STUDY MATERIAL >>

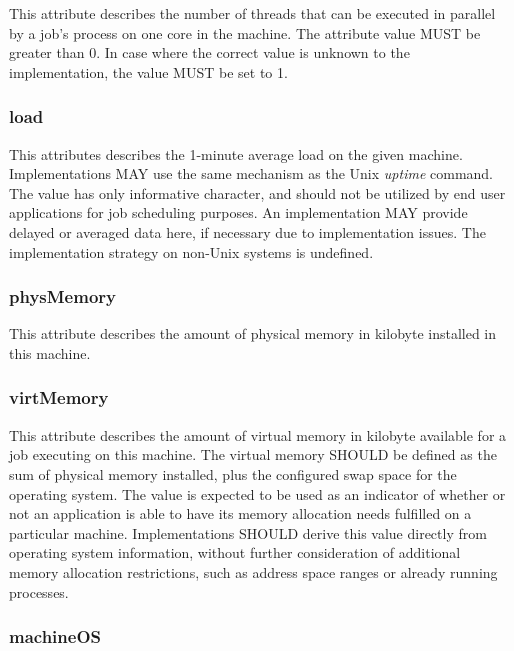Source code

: \documentclass{article}
\newcommand{\rat}[1]{}
\begin{document}
This attribute describes the number of threads that can be executed in parallel by a job's process on one core in the machine. The attribute value MUST be greater than 0. In case where the correct value is unknown to the implementation, the value MUST be set to 1.

\subsubsection{load}

This attributes describes the 1-minute average load on the given machine. Implementations MAY use the same mechanism as the Unix \emph{uptime} command. The value has only informative character, and should not be utilized by end user applications for job scheduling purposes. An implementation MAY provide delayed or averaged data here, if necessary due to implementation issues. The implementation strategy on non-Unix systems is undefined.

\rat{In July 2011, there was a short debate on the list if this value should be normalized by the library to <0,1>. It was rejected, since DRMAA should just forward given information from the DRM / OS, for which the maximum value is typically not known. }

\subsubsection{physMemory}

This attribute describes the amount of physical memory in kilobyte installed in this machine.

\subsubsection{virtMemory}

This attribute describes the amount of virtual memory in kilobyte available for a job executing on this machine. The virtual memory SHOULD be defined as the sum of physical memory installed, plus the configured swap space for the operating system. The value is expected to be used as an indicator of whether or not an application is able to have its memory allocation needs fulfilled on a particular machine. Implementations SHOULD derive this value directly from operating system information, without further consideration of additional memory allocation restrictions, such as address space ranges or already running processes. 

\subsubsection{machineOS}
\end{document}
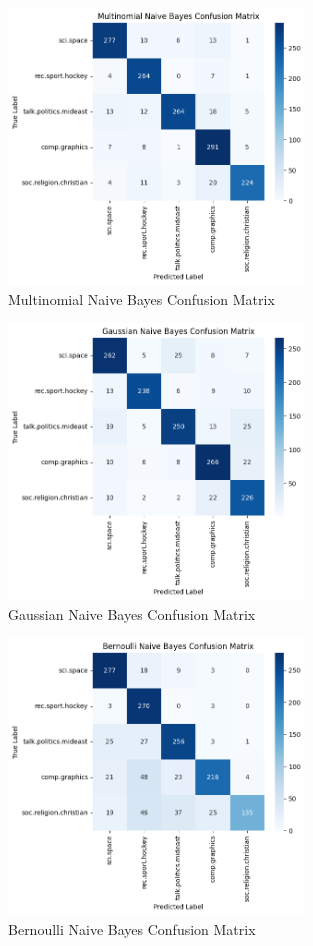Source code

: \documentclass[a4paper,12pt]{article}
\begin{document}
\begin{figure}[H]
    \centering
    \includegraphics[width=0.7\textwidth]{Q2_1.png}
    \caption{Multinomial Naive Bayes Confusion Matrix}
\end{figure}

\begin{figure}[H]
    \centering
    \includegraphics[width=0.7\textwidth]{Q2_2.png}
    \caption{Gaussian Naive Bayes Confusion Matrix}
\end{figure}

\begin{figure}[H]
    \centering
    \includegraphics[width=0.7\textwidth]{Q2_3.png}
    \caption{Bernoulli Naive Bayes Confusion Matrix}
\end{figure}
\end{document}
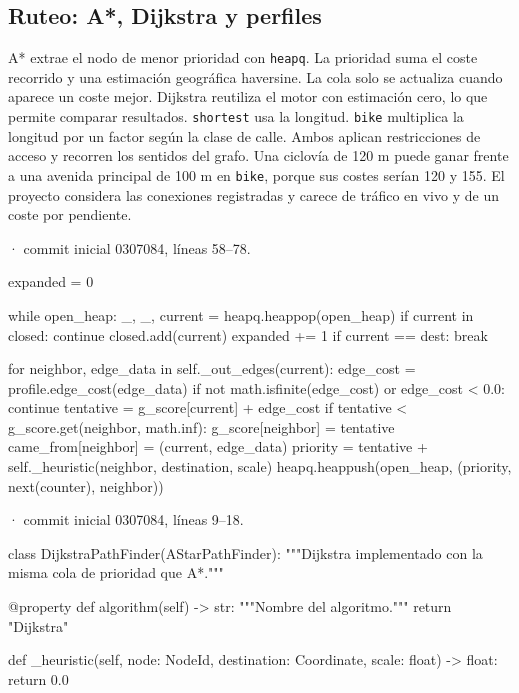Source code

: \documentclass[11pt,a4paper]{article}
\begin{document}
\subsection{Ruteo: A*, Dijkstra y perfiles}
A* extrae el nodo de menor prioridad con \texttt{heapq}. La prioridad suma el coste recorrido y una estimación geográfica haversine. La cola solo se actualiza cuando aparece un coste mejor. Dijkstra reutiliza el motor con estimación cero, lo que permite comparar resultados. \texttt{shortest} usa la longitud. \texttt{bike} multiplica la longitud por un factor según la clase de calle. Ambos aplican restricciones de acceso y recorren los sentidos del grafo. Una ciclovía de 120 m puede ganar frente a una avenida principal de 100 m en \texttt{bike}, porque sus costes serían 120 y 155. El proyecto considera las conexiones registradas y carece de tráfico en vivo y de un coste por pendiente.

\smallskip
{\footnotesize\texttt{} · commit inicial 0307084, líneas 58--78.}\par
\begin{Codigo}[firstnumber=58]
        expanded = 0

        while open_heap:
            _, _, current = heapq.heappop(open_heap)
            if current in closed:
                continue
            closed.add(current)
            expanded += 1
            if current == dest:
                break

            for neighbor, edge_data in self._out_edges(current):
                edge_cost = profile.edge_cost(edge_data)
                if not math.isfinite(edge_cost) or edge_cost < 0.0:
                    continue
                tentative = g_score[current] + edge_cost
                if tentative < g_score.get(neighbor, math.inf):
                    g_score[neighbor] = tentative
                    came_from[neighbor] = (current, edge_data)
                    priority = tentative + self._heuristic(neighbor, destination, scale)
                    heapq.heappush(open_heap, (priority, next(counter), neighbor))
\end{Codigo}

\smallskip
{\footnotesize\texttt{} · commit inicial 0307084, líneas 9--18.}\par
\begin{Codigo}[firstnumber=9]
class DijkstraPathFinder(AStarPathFinder):
    """Dijkstra implementado con la misma cola de prioridad que A*."""

    @property
    def algorithm(self) -> str:
        """Nombre del algoritmo."""
        return "Dijkstra"

    def _heuristic(self, node: NodeId, destination: Coordinate, scale: float) -> float:
        return 0.0
\end{Codigo}
\end{document}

WHAT YOU NEED TO DO >> Each line of the entries above that has the word "inicial" is to be copied.

RESULT OF THIS EXERCISE >>
{\footnotesize\texttt{} · commit inicial 0307084, líneas 58--78.}\par
{\footnotesize\texttt{} · commit inicial 0307084, líneas 9--18.}\par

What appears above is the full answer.